The time complexity of the above function is linear in the number of digits, so

O(\log(n))

. A significant improvement on fib2!

The above algorithm is similar to what is used in actual high-performance code, such as the legendary GMP. Although they do apply a little further optimization. For example, the above version uses 3 multiplications in each call, but it is possible to use only 2. (Note that the 2*b is not counted as a multiplication, as it’s done with bit shifting in practice).

It’s already known that:

F_{2n} = F_n (2F_{n+1} - F_n)

F_{2n+1} = F_{n+1}^2 + F_n^2

The second formula is straightforward, but the first one is a bit more awkward. It would be easier if it was also expressed in terms of

F_{n+1}^2

and

F_n^2

. Rearranging the above formula:

F_{2n} = 2(F_{n+1} - F_{n-1}) F_{n+1} - F_n^2

F_{2n} = 2F_{n+1}^2 - F_n^2 - 2F_{n-1} F_{n+1}

Now the remaining problem is getting rid of the

F_{n-1} F_{n+1}

term. The trick to doing this is realizing that:

\begin{vmatrix} F_{n+1} & F_{n} \\ F_n & F_{n-1} \end{vmatrix} = F_{n+1} F_{n-1} - F_{n}^2

\begin{vmatrix} F_{n+1} & F_{n} \\ F_n & F_{n-1} \end{vmatrix} = \begin{vmatrix} 1 & 1 \\ 1 & 0 \end{vmatrix}^n = (-1)^n

Implying that

F_{n-1}F_{n+1} + F_n^2 = (-1)^n

. This is known as Cassini’s identity.

Using this, we arrive at:

F_{2n} = 2F_{n+1}^2 - 3F_n^2 - 2(-1)^n

F_{2n+1} = F_{n+1}^2 + F_n^2

Clearly evaluating these relations needs only two squares, an improvement on the previous 3 multiplications.

Evaluating

Starting off with the first three implementations, remember that fib1 was the naive implementation with exponential time complexity, while fib2 and fib3 had linear complexity.
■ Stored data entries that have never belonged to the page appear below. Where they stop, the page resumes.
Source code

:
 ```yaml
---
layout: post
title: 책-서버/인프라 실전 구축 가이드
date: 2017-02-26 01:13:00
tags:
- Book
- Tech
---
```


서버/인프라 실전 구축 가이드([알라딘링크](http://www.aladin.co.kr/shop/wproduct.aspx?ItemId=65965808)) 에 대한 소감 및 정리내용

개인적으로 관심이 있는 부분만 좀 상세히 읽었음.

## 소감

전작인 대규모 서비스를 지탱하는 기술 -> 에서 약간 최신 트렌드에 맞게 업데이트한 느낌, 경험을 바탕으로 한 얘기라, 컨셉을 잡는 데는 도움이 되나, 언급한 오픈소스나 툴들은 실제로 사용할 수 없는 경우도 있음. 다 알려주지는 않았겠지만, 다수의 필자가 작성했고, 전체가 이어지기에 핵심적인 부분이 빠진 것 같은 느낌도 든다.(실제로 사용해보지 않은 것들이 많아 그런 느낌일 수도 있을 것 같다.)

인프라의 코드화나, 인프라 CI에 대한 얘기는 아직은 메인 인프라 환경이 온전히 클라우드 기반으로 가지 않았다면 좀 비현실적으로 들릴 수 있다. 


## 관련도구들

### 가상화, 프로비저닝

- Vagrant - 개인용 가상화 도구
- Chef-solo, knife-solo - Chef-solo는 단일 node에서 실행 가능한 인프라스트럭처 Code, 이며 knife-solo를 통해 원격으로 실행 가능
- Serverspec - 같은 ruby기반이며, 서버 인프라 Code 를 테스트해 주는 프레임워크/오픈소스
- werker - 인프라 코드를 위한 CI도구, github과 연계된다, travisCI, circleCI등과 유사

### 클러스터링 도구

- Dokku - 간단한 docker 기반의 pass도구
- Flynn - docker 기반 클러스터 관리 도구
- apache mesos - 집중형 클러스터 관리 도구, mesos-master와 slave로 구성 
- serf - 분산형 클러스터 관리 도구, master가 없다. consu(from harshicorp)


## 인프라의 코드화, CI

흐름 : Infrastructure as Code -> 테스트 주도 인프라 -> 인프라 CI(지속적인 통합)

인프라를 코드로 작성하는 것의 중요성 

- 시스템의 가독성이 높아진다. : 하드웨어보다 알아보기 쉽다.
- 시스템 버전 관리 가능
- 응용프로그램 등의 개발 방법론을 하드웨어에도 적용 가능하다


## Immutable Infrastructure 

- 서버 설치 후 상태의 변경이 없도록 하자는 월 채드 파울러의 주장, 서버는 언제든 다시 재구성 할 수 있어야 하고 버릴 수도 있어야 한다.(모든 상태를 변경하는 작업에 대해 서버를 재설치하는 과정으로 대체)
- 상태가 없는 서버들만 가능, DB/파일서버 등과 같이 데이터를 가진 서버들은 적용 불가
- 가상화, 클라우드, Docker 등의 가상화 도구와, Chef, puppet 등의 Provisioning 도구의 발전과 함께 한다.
As to be expected, fib1’s runtime explodes, while the other 2 remain virtually constant. Now let’s see if the added complexity of fib5 and fib6 are worth it:

It was, fib2 is way slower. Note that fib3 is not included here. Because of the maximum recursion depth of Python, it doesn’t work on input larger than 2000 (although you could change this barrier). Lastly, let’s review fib5 and fib6 on larger data:

Wait, didn’t I say that fib5/6 were

O(log(n))

? These do not look like logarithms at all, they appear to be superlinear! What’s going on?

Digging deeper

The flaw in our previous analysis is the implicit assumption that addition and multiplication are

O(1)

. This is the case for 32-bit integers, as these operations are implemented in hardware. But unlike Java or C, which use i32 integers, python has arbitrary-size integers. This is obviously necessary to avoid overflows (

F_{50}

is enough to overflow in i32), but also has a cost: addition and multiplication no longer have constant time usage.

Addition of big integers is straightforward. It’s not unlike the grade school method, you have an array of i32’s and add them from right to left, taking the carries into account. As such the complexity is linear in the amount of digits, so

O(\log(n))

. Multiplication fares worse, the naive algorithm is quadratic in the number of digits:

O(\log(n)^2)

Look at the last multiplication needed in fib6:

F_{n/2} \cdot F_{n/2}

. This will have a time complexity of:

O(\log(F_{n/2})^2) = O(\log(\phi^{n/2})^2) = O(n^2)

. This is far greater than the constant time assumed! By applying the master’s theorem, the complexity of the entire algorithm becomes

O(n^2)

instead of the assumed

O(\log(n))

Note that the complexity of fib2 (which was assumed linear) is also of

O(n^2)

when taking into account the real complexity of addition. Does this mean the algorithms are asymptotically equivalent? Not really.

It was long assumed that

O(n^2)

is the best possible algorithm for multiplication (here n is input size in bits). Famously, the young Karatsuba didn’t believe his professor (another famous Russian computer scientist: Kolmogorov) who proclaimed this in a lecture. The result is the Karatsuba algorithm, which has complexity

O(n^{\log(3)}) \approx O(n^{1,58})

, a considerable improvement. The algorithm is based on a divide and conquer approach, much like the Strassen algorithm for matrix multiplication. Further research has resulted in several algorithms which decreased the complexity further still. (But the ever-increasing constant factors have limited practical usability).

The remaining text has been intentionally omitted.